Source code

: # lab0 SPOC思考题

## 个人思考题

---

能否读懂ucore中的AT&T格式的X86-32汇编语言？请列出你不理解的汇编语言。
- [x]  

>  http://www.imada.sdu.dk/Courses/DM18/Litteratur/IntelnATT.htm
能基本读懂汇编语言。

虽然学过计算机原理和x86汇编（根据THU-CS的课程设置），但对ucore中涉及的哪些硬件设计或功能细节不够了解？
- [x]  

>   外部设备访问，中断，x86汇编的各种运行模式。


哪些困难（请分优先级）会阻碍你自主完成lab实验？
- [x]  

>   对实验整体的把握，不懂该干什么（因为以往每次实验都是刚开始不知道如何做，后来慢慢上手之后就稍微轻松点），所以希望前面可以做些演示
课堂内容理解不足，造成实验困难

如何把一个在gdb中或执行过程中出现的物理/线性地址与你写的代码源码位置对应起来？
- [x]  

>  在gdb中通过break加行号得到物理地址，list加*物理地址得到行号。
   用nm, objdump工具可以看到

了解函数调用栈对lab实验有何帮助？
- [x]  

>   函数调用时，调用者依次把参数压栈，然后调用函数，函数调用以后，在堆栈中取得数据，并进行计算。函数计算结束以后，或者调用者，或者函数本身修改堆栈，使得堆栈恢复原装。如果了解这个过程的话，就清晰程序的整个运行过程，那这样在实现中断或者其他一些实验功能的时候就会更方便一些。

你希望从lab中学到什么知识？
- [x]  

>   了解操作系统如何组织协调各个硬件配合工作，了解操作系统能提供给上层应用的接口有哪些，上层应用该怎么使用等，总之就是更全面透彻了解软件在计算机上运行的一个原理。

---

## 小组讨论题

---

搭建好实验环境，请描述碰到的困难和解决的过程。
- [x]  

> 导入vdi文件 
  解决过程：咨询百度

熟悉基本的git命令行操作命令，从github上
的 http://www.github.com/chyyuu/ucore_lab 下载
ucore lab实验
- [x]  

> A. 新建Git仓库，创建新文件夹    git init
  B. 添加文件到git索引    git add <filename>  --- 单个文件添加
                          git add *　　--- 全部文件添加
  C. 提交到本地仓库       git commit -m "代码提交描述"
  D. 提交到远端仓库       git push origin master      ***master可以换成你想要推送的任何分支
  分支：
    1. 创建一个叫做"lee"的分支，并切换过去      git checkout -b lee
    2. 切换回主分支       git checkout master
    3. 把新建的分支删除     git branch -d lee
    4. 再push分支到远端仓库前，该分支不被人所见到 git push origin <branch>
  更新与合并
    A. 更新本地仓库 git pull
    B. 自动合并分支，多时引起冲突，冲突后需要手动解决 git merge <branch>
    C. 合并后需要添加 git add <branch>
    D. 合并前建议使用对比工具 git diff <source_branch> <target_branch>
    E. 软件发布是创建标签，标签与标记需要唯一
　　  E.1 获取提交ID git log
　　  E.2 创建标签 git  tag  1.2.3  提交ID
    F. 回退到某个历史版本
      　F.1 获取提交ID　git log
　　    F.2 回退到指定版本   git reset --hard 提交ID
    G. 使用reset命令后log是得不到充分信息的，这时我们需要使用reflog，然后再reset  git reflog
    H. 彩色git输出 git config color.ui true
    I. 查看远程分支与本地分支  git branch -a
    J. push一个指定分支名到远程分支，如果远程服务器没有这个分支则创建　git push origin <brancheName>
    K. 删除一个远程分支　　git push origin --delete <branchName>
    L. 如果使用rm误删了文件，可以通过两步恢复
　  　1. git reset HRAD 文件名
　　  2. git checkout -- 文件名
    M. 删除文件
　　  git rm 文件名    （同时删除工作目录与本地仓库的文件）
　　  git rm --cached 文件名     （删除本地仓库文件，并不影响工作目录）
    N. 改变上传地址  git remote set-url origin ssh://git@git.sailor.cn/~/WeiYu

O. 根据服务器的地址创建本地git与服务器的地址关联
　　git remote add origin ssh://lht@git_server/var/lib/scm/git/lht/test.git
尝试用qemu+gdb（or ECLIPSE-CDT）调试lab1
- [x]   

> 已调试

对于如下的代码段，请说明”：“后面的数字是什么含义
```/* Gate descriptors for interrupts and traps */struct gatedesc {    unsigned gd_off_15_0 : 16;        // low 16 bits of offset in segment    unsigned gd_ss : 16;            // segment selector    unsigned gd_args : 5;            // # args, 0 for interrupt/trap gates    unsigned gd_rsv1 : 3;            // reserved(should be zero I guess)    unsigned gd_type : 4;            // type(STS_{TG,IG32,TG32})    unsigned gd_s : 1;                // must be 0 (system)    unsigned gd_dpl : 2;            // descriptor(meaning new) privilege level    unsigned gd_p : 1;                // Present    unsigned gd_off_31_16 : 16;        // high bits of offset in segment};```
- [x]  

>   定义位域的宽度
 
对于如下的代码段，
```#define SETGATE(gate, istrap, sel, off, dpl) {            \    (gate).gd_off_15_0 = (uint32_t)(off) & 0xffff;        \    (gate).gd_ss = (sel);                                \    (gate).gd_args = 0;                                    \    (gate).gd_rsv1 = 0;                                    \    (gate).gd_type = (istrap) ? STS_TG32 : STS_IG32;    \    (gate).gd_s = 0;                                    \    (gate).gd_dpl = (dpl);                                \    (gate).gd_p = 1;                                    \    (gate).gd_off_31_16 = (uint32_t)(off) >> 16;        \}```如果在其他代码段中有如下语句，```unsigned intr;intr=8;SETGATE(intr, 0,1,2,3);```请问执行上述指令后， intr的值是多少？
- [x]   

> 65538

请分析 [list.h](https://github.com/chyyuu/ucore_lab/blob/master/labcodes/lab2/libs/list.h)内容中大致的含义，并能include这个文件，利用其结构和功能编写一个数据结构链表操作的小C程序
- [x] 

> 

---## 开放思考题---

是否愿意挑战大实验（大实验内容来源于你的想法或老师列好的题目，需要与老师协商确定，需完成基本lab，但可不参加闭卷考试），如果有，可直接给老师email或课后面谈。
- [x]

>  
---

________________________________________

What the task requires. Every line between the one that contains "请分析 [list.h](h" and the last line of the listing, both included, should be retyped exactly, with nothing else added.

Exercise output.
请分析 [list.h](https://github.com/chyyuu/ucore_lab/blob/master/labcodes/lab2/libs/list.h)内容中大致的含义，并能include这个文件，利用其结构和功能编写一个数据结构链表操作的小C程序
- [x] 

> 

---## 开放思考题---

是否愿意挑战大实验（大实验内容来源于你的想法或老师列好的题目，需要与老师协商确定，需完成基本lab，但可不参加闭卷考试），如果有，可直接给老师email或课后面谈。
- [x]

>  
---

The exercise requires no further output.